» **Directions**: Begin at the top of the records below and print each line exactly until the line containing "我时常惊讶于数字游民个体的异" has been printed; any pictures are to be left out.

» **Task inputs**:
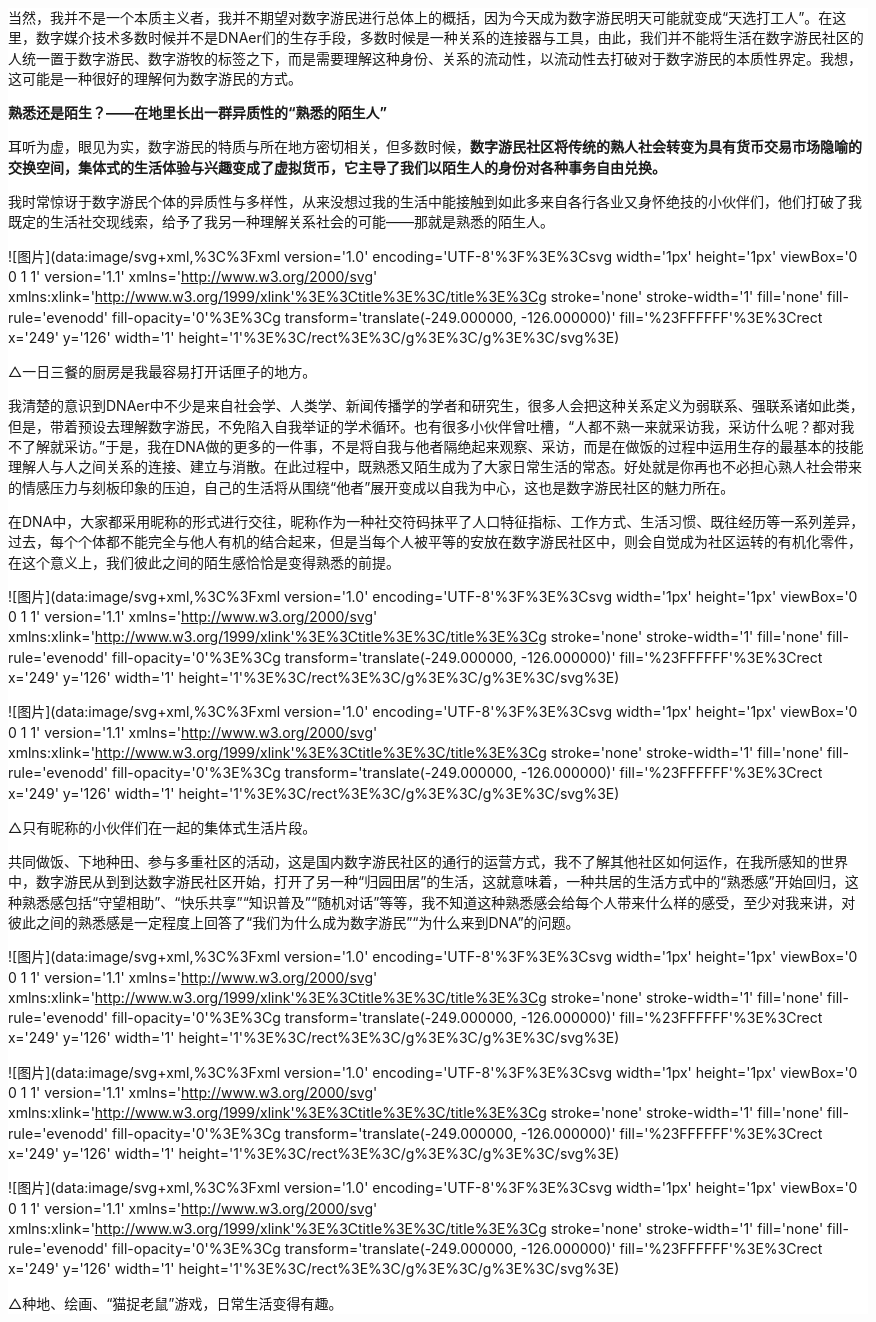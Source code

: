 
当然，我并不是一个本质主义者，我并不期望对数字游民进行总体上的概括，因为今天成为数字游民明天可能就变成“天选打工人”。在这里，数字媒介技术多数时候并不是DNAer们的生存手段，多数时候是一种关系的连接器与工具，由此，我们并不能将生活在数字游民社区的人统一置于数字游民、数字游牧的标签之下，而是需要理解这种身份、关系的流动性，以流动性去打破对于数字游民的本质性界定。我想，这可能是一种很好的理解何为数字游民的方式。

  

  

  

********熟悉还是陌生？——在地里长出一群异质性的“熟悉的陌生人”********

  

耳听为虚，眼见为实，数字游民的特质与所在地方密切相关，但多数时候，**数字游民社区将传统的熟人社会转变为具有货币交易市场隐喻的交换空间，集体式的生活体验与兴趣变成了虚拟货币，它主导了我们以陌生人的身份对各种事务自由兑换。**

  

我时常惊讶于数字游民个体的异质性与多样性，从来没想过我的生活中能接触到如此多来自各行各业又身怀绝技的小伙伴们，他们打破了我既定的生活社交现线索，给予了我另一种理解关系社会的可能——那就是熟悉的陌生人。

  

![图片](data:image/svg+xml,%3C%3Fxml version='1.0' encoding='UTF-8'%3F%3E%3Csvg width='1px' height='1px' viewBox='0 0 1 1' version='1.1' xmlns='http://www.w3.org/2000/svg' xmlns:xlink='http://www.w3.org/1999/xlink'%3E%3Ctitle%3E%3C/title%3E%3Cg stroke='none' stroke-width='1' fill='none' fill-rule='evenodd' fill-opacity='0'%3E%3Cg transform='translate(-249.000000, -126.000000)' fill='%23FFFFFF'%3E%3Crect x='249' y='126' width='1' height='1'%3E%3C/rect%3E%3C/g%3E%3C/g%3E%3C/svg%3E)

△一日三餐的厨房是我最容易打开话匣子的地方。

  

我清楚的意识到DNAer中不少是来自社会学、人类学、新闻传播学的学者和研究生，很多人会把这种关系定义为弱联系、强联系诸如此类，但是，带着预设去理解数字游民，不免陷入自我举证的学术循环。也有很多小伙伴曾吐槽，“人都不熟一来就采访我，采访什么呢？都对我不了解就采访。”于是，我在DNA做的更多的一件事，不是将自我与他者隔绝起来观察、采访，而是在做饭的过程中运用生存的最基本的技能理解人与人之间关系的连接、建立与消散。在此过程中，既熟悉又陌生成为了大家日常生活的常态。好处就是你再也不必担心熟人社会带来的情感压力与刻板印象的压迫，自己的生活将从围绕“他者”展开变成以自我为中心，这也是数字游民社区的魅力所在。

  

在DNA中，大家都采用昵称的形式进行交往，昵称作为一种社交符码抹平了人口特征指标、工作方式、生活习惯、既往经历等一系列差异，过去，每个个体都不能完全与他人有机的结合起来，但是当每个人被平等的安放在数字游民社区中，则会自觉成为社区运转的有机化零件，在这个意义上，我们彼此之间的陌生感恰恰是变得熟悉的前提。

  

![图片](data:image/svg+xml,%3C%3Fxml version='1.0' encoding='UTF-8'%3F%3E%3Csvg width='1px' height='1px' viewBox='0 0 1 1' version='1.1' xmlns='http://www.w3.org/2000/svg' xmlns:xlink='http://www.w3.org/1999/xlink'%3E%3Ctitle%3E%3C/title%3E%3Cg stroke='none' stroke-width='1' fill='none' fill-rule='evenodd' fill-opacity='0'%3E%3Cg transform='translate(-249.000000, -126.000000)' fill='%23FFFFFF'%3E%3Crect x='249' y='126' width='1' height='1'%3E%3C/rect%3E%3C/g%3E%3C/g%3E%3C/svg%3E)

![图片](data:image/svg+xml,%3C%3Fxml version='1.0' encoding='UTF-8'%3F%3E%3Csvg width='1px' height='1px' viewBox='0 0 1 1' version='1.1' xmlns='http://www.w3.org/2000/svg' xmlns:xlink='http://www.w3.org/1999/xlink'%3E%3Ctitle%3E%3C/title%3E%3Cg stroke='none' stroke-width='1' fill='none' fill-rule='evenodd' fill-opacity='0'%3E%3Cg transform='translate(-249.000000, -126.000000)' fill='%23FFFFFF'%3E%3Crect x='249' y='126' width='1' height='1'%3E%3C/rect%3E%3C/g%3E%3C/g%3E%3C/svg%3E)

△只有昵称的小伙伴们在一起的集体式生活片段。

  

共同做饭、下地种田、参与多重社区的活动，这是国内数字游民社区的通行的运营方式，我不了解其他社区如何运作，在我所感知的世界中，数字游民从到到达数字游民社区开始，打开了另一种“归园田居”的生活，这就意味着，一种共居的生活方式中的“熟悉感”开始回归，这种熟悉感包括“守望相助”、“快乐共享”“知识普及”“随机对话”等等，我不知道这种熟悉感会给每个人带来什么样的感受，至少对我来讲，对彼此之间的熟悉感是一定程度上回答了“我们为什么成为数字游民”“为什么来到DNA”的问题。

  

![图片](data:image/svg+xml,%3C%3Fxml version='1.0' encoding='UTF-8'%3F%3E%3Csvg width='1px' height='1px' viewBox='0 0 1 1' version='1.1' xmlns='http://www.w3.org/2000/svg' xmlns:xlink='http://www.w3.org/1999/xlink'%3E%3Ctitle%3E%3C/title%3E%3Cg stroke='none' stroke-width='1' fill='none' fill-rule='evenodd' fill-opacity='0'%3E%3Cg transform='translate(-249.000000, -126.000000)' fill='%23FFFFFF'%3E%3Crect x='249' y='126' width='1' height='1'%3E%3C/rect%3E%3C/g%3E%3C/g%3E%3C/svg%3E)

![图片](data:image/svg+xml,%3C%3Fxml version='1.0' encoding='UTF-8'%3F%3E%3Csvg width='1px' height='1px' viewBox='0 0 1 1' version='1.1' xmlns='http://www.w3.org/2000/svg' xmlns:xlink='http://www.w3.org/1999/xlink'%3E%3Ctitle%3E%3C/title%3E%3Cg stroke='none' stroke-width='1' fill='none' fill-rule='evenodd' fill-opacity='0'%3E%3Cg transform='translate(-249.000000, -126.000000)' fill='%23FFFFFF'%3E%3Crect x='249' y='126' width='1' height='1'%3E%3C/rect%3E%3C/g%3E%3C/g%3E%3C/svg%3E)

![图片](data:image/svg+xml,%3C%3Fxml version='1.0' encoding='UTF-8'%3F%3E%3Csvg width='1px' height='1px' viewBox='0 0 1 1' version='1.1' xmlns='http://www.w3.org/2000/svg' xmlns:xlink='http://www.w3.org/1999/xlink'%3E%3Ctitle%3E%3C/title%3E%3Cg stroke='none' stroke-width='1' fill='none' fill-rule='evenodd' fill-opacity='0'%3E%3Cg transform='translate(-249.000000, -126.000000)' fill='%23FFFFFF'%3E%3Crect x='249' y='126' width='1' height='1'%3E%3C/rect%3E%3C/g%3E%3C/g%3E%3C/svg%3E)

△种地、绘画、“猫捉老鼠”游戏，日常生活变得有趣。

» **Solution**:
Source code

: 
当然，我并不是一个本质主义者，我并不期望对数字游民进行总体上的概括，因为今天成为数字游民明天可能就变成“天选打工人”。在这里，数字媒介技术多数时候并不是DNAer们的生存手段，多数时候是一种关系的连接器与工具，由此，我们并不能将生活在数字游民社区的人统一置于数字游民、数字游牧的标签之下，而是需要理解这种身份、关系的流动性，以流动性去打破对于数字游民的本质性界定。我想，这可能是一种很好的理解何为数字游民的方式。

  

  

  

********熟悉还是陌生？——在地里长出一群异质性的“熟悉的陌生人”********

  

耳听为虚，眼见为实，数字游民的特质与所在地方密切相关，但多数时候，**数字游民社区将传统的熟人社会转变为具有货币交易市场隐喻的交换空间，集体式的生活体验与兴趣变成了虚拟货币，它主导了我们以陌生人的身份对各种事务自由兑换。**

  

我时常惊讶于数字游民个体的异质性与多样性，从来没想过我的生活中能接触到如此多来自各行各业又身怀绝技的小伙伴们，他们打破了我既定的生活社交现线索，给予了我另一种理解关系社会的可能——那就是熟悉的陌生人。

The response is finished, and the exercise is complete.